TASK BRIEF:
Search the material for "simple" and copy each line in which it is found.

PROVIDED DATA:
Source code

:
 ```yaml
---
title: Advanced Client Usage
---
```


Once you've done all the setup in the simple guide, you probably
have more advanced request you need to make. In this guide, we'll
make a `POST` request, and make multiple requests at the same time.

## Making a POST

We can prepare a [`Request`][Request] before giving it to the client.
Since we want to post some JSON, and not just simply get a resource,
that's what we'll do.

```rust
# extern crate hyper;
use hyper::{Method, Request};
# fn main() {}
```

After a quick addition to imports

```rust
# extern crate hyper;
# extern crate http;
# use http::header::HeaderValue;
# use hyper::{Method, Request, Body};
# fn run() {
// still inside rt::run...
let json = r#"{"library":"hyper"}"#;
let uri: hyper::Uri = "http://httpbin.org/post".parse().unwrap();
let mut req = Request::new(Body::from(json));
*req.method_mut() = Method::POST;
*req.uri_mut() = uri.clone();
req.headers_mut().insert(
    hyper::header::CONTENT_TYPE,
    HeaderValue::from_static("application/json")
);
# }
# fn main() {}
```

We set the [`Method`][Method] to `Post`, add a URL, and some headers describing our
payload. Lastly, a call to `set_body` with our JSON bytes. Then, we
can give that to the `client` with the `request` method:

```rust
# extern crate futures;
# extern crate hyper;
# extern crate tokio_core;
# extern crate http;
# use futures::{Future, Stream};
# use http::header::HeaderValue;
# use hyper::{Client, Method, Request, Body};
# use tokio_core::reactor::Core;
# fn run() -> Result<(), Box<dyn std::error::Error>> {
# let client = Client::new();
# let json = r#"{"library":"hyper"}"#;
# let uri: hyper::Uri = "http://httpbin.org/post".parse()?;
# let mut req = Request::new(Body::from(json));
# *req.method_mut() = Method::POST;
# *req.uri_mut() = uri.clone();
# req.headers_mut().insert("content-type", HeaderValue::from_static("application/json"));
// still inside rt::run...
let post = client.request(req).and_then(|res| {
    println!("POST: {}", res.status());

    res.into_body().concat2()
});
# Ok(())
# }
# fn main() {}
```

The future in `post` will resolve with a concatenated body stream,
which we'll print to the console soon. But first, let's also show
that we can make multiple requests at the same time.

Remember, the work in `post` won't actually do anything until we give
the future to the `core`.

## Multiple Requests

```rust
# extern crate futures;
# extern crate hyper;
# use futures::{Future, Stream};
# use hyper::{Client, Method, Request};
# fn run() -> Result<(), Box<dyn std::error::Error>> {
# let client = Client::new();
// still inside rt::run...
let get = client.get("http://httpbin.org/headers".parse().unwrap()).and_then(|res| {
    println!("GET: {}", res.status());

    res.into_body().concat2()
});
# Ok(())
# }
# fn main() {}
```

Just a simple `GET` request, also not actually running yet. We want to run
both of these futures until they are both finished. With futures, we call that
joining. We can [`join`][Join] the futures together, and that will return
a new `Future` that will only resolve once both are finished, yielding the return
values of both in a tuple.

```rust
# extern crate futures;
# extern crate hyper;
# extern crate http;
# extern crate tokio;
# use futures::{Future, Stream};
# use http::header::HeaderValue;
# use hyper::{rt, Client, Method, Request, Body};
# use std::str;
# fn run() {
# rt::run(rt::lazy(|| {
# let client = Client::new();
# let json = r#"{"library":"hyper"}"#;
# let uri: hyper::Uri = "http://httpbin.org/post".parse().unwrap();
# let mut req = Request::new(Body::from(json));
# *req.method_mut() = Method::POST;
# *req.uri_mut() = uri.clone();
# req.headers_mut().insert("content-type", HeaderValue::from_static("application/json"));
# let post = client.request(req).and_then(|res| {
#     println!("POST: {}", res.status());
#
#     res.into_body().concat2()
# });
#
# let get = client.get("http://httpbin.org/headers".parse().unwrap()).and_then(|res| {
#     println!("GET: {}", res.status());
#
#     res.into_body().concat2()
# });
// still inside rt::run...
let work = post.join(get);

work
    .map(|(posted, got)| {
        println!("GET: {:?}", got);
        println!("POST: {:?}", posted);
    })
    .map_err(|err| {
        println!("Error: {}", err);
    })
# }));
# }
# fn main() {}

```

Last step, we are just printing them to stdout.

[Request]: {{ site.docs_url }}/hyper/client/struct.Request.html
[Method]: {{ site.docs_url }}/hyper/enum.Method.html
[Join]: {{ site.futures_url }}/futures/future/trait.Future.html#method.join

SOLUTION TO THIS EXERCISE:
Once you've done all the setup in the simple guide, you probably
Just a simple `GET` request, also not actually running yet. We want to run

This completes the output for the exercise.